Monday, September 25, 2017, 4:15pm to 5:30pm

Location: 

WAPPP Conference Room (Taubman 102), Harvard Kennedy School - 79, JFK Street

Speaker: María C. Latorre, member of the European Commission's group of experts in International Trade; Professor, Universidad Complutense de Madrid.

About the talk: According to the majority of economic studies and to the European Commission's estimations, Brexit will be far more damaging for the UK than for the European Union (EU). From the economic point of view, it seems less harmful for both to be able to negotiate a soft Brexit with rather small barriers. However, for political reasons the EU may want to deter other nations from following the UK’s path and may want to negotiate a self-damaging hard Brexit.

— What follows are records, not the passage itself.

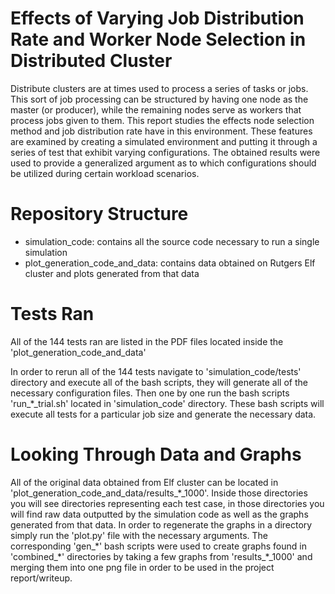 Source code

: Effects of Varying Job Distribution Rate and Worker Node Selection in Distributed Cluster
=====================================================================
Distribute clusters are at times used to process a series of tasks or jobs. This sort of job processing can be structured by having one node as the master (or producer), while the remaining nodes serve as workers that process jobs given to them. This report studies the effects node selection method and job distribution rate have in this environment. These features are examined by creating a simulated environment and putting it through a series of test that exhibit varying configurations. The obtained results were used to provide a generalized argument as to which configurations should be utilized during certain workload scenarios.

Repository Structure
=====================
- simulation_code: contains all the source code necessary to run a single simulation
- plot_generation_code_and_data: contains data obtained on Rutgers Elf cluster and plots generated from that data

Tests Ran
===========
All of the 144 tests ran are listed in the PDF files located inside the 'plot_generation_code_and_data'

In order to rerun all of the 144 tests navigate to 'simulation_code/tests' directory and execute all of the bash scripts, they will generate all of the necessary configuration files. Then one by one run the bash scripts 'run_*_trial.sh' located in 'simulation_code' directory. These bash scripts will execute all tests for a particular job size and generate the necessary data.

Looking Through Data and Graphs
=================================
All of the original data obtained from Elf cluster can be located in 'plot\_generation\_code\_and\_data/results\_\*\_1000'. Inside those directories you will see directories representing each test case, in those directories you will find raw data outputted by the simulation code as well as the graphs generated from that data. In order to regenerate the graphs in a directory simply run the 'plot.py' file with the necessary arguments. The corresponding 'gen\_\*' bash scripts were used to create graphs found in 'combined\_\*' directories by taking a few graphs from 'results\_\*\_1000' and merging them into one png file in order to be used in the project report/writeup.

Brexit implies a shrinking of the EU market and, in that sense, is not good news for UK neither for EU. Firms lose profit opportunities. However, given the much larger size of EU, the process is much more harmful for UK. In fact, the EU is able to recover a sizeable part of its lost trade with the UK through the rise of intra-EU free trade. The UK has forsaken this privileged preferential access to EU, thus, negatively affecting half of its aggregate exports and imports. Overall, although Brexit may offer good prospects for some manufacturing firms coming from outside the Brexit block, at a more aggregate level benefits for outsiders seem scarce. Brexit’s scope seems confined to the EU landscape.

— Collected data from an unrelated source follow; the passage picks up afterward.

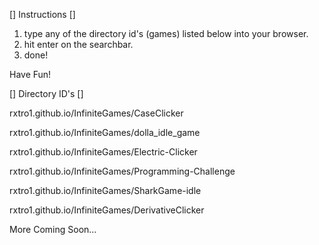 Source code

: [] Instructions []

1. type any of the directory id's (games) listed below into your browser.
2. hit enter on the searchbar.
3. done!

Have Fun!


[] Directory ID's []

rxtro1.github.io/InfiniteGames/CaseClicker

rxtro1.github.io/InfiniteGames/dolla_idle_game

rxtro1.github.io/InfiniteGames/Electric-Clicker

rxtro1.github.io/InfiniteGames/Programming-Challenge

rxtro1.github.io/InfiniteGames/SharkGame-idle

rxtro1.github.io/InfiniteGames/DerivativeClicker

More Coming Soon...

The negative impact of trade and foreign direct investment seems to be more important than UK’s contributions to the EU budget (with a maximum net fiscal saving of -0.53% of UK’s GDP), or reductions in the flows of migrants. However, very restrictive migration policies in the UK, such as a reduction in “all EU migrants”, “net EU migrants” or the “5-year policy” the government is talking about could be even more damaging than trade and FDI related effects of Brexit.

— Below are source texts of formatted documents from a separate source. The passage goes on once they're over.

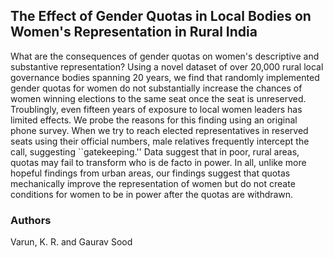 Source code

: ## The Effect of Gender Quotas in Local Bodies on Women's Representation in Rural India

What are the consequences of gender quotas on women's descriptive and substantive representation? Using a novel dataset of over 20,000 rural local governance bodies spanning 20 years, we find that randomly implemented gender quotas for women do not substantially increase the chances of women winning elections to the same seat once the seat is unreserved. Troublingly, even fifteen years of exposure to local women leaders has limited effects. We probe the reasons for this finding using an original phone survey. When we try to reach elected representatives in reserved seats using their official numbers, male relatives frequently intercept the call, suggesting ``gatekeeping.'' Data suggest that in poor, rural areas, quotas may fail to transform who is de facto in power. In all, unlike more hopeful findings from urban areas, our findings suggest that quotas mechanically improve the representation of women but do not create conditions for women to be in power after the quotas are withdrawn.

### Authors

Varun, K. R. and Gaurav Sood
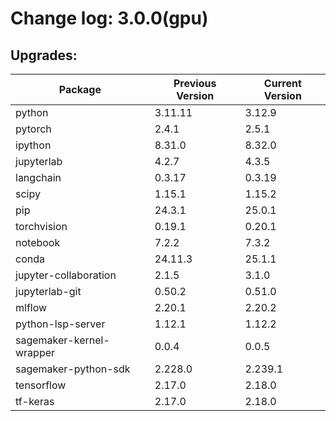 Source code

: # Change log: 3.0.0(gpu)

## Upgrades: 

Package | Previous Version | Current Version
---|---|---
python|3.11.11|3.12.9
pytorch|2.4.1|2.5.1
ipython|8.31.0|8.32.0
jupyterlab|4.2.7|4.3.5
langchain|0.3.17|0.3.19
scipy|1.15.1|1.15.2
pip|24.3.1|25.0.1
torchvision|0.19.1|0.20.1
notebook|7.2.2|7.3.2
conda|24.11.3|25.1.1
jupyter-collaboration|2.1.5|3.1.0
jupyterlab-git|0.50.2|0.51.0
mlflow|2.20.1|2.20.2
python-lsp-server|1.12.1|1.12.2
sagemaker-kernel-wrapper|0.0.4|0.0.5
sagemaker-python-sdk|2.228.0|2.239.1
tensorflow|2.17.0|2.18.0
tf-keras|2.17.0|2.18.0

 Maria LatorreAbout the Speaker: María C. Latorre is currently a member of the group of experts in international trade of the European Commission. She has also conducted other consulting projects for the World Bank and the Spanish Ministry of Economics and Competitiveness. Maria has been a Research Scholar at the Center for International Development at the Harvard Kennedy School and at Real Colegio Complutense at Harvard University. She has held research visiting positions in the US International Trade Commission, the CEPII and the University of Nottingham. Her papers have been published in academic journals such as World Development, Journal of Policy Modeling, Economic Modelling and China Economic Review among others.